The brewery of defendant, situated in Watseka, was fronted by a public street, and a public alley ran along one end of it. The manner in which beer seems to have been sold was as follows : A number of persons desiring to drink beer would make up a sufficient sum to buy a gallon ; one of the number would go into the brewery, buy a gallon, and bring it out in a jug or gallon measure belonging to defendant, and drink the same in the street or alley and then return the jug or measure to the defendant; quite often glasses were brought out belonging to the defendant and used until the beer was drank, and then returned. It was, as appears from the proof, a common occurrence for as many as twelve persons to join, or, as the witnesses term it, all “ chip in,” and with the fund thus raised buy a gallon of beer and drink it in the street in front of defendant’s place or in the alley which ran along the end of the establishment.
The argument of the counsel for the defendant, as we understand it, is, that a public street or alley is not a place of public resort, either in the sense in which these words are used in the statute or according to the ordinary acceptation of the term “ public resort.” Whether a street or alley could be regarded as a place of public resort, would, necessarily, to a great extent depend upon the manner in which they were used. We see nothing to prevent a street or alley from being so used by the public that they might be regarded as places of public resort within the intent and meaning of the statute. Here, as appears from the evidence, persons numbering from six to twelve were in the habit daily of congregating for the purpose of drinking beer. The street and alley were not used as a driveway, but as places where persons assembled for amusement, for drinking and conversation.
Webster, as definitions of the word resort, gives the following: “act of visiting,” “assembly, meeting,” “concourse, frequent assembling.” As a place of resort: “ the place frequented, as ale-houses, or the resort of the idle and dissolute.” Under these definitions we perceive no reason, when the evidence is considered, why the street and alley adjoining the brewery might not be regarded as places of public resort within the meaning of the act.
But the instructions maybe sustained upon another ground. The section of the statute under which the indictment was framed, prohibits a sale where the liquor is to be drank upon the premises or in or upon an adjacent room, building, yard, premises or place of public resort. Under the language here' employed, if the sale was made with the knowledge or understanding that the beer was to be drank upon the adjoining premises, we can not do otherwise than hold that the law was violated. The street and the alley were premises adjacent to the brewery, and if they were held not to be a place of public resort, still they come clearly within the prohibition of the statute. When the defendant was in the habit of furnishing a gallon measure in which the beer was carried into the street or alley, and glasses out of which it was drank, it can not be seriously argued that the beer was not sold for the purpose of being drank upon adjacent premises and with that intent.

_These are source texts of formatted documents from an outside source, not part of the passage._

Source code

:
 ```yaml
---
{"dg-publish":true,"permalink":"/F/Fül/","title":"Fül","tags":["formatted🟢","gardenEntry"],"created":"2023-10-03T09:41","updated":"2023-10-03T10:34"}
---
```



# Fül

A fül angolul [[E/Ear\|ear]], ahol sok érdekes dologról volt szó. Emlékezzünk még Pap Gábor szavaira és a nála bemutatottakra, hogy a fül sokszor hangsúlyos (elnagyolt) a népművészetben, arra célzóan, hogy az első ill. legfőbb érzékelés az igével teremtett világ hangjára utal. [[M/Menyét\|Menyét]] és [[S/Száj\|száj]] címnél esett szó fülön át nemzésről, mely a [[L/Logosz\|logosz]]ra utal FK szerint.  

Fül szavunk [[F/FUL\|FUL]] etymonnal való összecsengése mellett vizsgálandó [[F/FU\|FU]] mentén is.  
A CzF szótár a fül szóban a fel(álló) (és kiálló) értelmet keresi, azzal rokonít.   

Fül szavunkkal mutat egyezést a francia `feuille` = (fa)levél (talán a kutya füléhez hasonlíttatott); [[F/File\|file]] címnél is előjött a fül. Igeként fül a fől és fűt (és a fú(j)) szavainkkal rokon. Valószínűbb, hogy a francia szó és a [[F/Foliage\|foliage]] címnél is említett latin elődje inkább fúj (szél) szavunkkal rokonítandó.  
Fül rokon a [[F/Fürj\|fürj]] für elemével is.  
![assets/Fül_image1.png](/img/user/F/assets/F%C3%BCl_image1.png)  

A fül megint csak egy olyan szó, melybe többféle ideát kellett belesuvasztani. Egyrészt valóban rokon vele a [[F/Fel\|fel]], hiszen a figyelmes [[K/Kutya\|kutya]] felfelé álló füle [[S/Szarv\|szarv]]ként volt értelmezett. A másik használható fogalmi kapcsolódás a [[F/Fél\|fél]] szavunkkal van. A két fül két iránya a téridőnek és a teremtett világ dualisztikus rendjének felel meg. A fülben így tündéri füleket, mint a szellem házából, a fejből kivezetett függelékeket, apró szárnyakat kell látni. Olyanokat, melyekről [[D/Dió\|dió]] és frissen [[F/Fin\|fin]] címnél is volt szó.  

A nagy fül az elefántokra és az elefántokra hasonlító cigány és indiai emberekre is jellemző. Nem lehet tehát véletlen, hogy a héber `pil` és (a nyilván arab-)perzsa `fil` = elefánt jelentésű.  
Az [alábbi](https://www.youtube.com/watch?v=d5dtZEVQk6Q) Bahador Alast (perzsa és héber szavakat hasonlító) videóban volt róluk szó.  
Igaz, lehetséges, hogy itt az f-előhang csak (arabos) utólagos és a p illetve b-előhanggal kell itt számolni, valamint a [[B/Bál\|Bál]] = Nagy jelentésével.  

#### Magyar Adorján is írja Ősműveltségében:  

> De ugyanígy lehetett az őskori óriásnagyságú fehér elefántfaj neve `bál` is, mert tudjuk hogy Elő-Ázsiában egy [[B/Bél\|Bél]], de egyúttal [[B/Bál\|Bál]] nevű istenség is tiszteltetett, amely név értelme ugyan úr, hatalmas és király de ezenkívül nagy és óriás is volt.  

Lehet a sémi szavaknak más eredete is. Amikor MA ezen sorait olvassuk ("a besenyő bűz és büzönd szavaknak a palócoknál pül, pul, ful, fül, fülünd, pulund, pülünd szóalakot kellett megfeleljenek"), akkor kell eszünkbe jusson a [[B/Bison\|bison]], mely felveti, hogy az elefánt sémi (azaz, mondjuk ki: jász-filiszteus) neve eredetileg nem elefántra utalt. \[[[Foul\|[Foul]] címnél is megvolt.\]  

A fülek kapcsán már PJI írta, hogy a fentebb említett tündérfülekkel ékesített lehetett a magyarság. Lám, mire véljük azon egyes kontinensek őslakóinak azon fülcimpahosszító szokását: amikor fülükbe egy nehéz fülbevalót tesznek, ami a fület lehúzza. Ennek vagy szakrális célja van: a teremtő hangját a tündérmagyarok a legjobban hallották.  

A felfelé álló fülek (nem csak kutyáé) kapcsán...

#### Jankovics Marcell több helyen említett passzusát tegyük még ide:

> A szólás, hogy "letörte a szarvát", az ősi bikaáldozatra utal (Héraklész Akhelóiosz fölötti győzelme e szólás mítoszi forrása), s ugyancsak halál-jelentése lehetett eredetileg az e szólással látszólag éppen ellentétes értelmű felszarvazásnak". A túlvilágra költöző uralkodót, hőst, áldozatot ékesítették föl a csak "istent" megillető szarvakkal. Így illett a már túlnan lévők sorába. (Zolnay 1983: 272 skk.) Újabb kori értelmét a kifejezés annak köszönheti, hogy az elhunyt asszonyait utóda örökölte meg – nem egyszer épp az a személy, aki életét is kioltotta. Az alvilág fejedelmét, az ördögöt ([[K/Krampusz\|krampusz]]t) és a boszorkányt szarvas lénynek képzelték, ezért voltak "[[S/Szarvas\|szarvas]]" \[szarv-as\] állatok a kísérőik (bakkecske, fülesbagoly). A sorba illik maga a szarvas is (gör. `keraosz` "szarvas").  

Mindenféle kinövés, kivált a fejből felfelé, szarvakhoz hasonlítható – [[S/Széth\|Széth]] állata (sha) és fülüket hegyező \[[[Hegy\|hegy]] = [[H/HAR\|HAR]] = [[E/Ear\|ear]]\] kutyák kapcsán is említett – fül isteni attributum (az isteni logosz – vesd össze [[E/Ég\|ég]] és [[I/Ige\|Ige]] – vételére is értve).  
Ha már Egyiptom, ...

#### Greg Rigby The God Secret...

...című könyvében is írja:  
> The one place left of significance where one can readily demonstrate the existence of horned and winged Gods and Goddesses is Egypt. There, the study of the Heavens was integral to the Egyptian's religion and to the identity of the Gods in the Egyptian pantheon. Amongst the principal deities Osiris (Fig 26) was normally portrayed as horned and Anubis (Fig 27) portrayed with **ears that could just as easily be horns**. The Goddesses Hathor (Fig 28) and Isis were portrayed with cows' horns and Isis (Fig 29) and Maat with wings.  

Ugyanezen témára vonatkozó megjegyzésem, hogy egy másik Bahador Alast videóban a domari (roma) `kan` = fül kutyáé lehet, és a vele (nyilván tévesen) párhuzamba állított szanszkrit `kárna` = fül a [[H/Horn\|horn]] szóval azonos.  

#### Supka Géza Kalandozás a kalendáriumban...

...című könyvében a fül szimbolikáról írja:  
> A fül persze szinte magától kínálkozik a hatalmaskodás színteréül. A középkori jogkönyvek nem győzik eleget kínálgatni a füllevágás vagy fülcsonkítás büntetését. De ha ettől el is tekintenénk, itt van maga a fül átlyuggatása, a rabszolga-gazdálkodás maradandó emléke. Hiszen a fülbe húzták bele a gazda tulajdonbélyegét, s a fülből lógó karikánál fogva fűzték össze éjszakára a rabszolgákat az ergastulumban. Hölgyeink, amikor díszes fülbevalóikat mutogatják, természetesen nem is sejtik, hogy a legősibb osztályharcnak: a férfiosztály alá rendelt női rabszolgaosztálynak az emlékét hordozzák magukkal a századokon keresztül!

We are of opinion, under a fair construction of the statute, the instructions were, in substance, correct. Exception was also taken to the seventh instruction. It merely, however, announces what the statute in a certain case declares to be the law; and w'hile we are unable to see what bearing it has on the case, yet we do not consider that it was calculated in the least to mislead the jury, and for this reason we can not reverse, although the instruction has no proper place in the case. It is also urged that the indictment was insufficient, but upon an examination it will be found to be in the language of the statute, and this must be regarded as sufficient.
As no error appears in the record the judgment must be affirmed.
Judgment affirmed.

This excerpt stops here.